[Saved data entries]
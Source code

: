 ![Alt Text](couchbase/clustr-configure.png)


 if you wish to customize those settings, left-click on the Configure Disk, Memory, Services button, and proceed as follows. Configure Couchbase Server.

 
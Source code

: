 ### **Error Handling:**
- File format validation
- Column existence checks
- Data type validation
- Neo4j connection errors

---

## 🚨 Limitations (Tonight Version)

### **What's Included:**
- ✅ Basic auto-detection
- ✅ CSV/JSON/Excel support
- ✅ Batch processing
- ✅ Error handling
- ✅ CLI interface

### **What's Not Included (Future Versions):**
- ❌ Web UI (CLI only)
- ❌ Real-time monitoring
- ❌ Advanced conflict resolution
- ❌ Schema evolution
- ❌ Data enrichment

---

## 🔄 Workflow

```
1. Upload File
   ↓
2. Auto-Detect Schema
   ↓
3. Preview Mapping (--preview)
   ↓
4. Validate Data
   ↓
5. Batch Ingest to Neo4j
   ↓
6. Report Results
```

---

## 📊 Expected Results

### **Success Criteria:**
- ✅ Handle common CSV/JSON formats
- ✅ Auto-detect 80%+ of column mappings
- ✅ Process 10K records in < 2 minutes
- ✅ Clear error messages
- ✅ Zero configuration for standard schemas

What you are asked to do.
Please output every record exactly as it appears.

Response to the exercise.
Source code

: ![Alt Text](couchbase/clustr-configure.png)


 if you wish to customize those settings, left-click on the Configure Disk, Memory, Services button, and proceed as follows. Configure Couchbase Server.

 
Source code

: ### **Error Handling:**
- File format validation
- Column existence checks
- Data type validation
- Neo4j connection errors

---

## 🚨 Limitations (Tonight Version)

### **What's Included:**
- ✅ Basic auto-detection
- ✅ CSV/JSON/Excel support
- ✅ Batch processing
- ✅ Error handling
- ✅ CLI interface

### **What's Not Included (Future Versions):**
- ❌ Web UI (CLI only)
- ❌ Real-time monitoring
- ❌ Advanced conflict resolution
- ❌ Schema evolution
- ❌ Data enrichment

---

## 🔄 Workflow

```
1. Upload File
   ↓
2. Auto-Detect Schema
   ↓
3. Preview Mapping (--preview)
   ↓
4. Validate Data
   ↓
5. Batch Ingest to Neo4j
   ↓
6. Report Results
```

---

## 📊 Expected Results

### **Success Criteria:**
- ✅ Handle common CSV/JSON formats
- ✅ Auto-detect 80%+ of column mappings
- ✅ Process 10K records in < 2 minutes
- ✅ Clear error messages
- ✅ Zero configuration for standard schemas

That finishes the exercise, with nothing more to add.